*** Opening of SOURCE DATA ***

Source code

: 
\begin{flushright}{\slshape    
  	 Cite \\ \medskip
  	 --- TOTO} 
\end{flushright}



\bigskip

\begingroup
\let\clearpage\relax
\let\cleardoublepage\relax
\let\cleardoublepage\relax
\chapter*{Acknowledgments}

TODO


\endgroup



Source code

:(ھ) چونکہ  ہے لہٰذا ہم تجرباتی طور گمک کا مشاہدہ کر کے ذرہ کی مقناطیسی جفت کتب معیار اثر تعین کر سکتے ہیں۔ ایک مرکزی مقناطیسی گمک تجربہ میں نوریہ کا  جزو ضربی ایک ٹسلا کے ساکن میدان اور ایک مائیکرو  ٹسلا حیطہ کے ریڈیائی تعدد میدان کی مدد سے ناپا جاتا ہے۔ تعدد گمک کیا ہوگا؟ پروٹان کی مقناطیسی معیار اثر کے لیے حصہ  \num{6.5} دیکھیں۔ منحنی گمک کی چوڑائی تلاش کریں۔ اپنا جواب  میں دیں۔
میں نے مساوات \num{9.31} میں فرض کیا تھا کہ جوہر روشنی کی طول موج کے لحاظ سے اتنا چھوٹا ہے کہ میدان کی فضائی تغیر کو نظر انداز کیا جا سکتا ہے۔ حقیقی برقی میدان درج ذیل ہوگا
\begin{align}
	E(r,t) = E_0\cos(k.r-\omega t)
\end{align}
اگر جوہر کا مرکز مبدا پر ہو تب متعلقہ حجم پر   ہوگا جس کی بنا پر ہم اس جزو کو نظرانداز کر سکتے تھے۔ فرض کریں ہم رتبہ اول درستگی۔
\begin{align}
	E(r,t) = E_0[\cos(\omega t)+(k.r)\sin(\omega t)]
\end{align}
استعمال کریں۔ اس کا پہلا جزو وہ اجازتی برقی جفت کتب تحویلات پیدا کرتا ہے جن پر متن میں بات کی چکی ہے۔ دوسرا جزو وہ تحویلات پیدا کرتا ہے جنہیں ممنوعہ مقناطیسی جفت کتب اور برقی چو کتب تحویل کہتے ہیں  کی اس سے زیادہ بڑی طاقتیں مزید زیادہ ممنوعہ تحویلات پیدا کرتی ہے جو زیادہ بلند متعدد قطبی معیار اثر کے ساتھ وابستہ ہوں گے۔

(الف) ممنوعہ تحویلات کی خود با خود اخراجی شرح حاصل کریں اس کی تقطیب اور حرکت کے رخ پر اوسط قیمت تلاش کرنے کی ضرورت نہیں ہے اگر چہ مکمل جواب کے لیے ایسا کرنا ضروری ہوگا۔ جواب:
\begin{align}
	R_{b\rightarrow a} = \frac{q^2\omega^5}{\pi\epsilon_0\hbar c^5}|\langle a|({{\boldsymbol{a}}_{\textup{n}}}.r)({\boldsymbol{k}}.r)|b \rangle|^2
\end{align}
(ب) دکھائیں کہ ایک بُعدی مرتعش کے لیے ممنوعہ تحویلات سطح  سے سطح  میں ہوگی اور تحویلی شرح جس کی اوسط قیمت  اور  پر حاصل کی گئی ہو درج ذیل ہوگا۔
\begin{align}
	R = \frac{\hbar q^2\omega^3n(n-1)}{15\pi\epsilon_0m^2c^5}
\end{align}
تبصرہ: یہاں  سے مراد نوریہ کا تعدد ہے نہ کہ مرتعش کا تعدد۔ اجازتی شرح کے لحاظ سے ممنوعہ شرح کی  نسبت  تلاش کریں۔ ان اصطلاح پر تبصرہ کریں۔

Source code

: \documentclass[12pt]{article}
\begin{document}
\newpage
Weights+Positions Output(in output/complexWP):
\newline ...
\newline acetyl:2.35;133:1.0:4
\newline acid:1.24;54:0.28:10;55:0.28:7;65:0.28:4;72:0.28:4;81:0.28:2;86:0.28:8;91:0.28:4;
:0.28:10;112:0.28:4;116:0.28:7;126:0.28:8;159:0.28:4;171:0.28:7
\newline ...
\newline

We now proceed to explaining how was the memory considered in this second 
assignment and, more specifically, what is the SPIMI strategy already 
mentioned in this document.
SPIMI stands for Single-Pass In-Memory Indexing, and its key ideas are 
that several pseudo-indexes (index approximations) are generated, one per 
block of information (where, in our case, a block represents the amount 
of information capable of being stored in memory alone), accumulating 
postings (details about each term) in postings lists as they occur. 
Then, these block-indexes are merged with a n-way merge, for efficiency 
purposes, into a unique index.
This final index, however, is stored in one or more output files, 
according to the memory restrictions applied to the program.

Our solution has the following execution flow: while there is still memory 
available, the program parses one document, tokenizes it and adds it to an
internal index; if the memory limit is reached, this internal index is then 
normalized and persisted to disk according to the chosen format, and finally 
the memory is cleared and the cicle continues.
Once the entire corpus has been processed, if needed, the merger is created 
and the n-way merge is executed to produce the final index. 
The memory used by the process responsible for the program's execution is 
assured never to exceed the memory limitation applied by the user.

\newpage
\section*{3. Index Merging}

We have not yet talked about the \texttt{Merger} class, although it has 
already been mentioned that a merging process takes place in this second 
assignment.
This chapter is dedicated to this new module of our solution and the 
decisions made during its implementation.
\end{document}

*** Close of SOURCE DATA ***

AIM OF THE EXERCISE
Looking at the records above, please output exactly the lines that run from the one holding "already been mentioned" to the final line, and only those.

EXERCISE ANSWER
already been mentioned that a merging process takes place in this second 
assignment.
This chapter is dedicated to this new module of our solution and the 
decisions made during its implementation.
\end{document}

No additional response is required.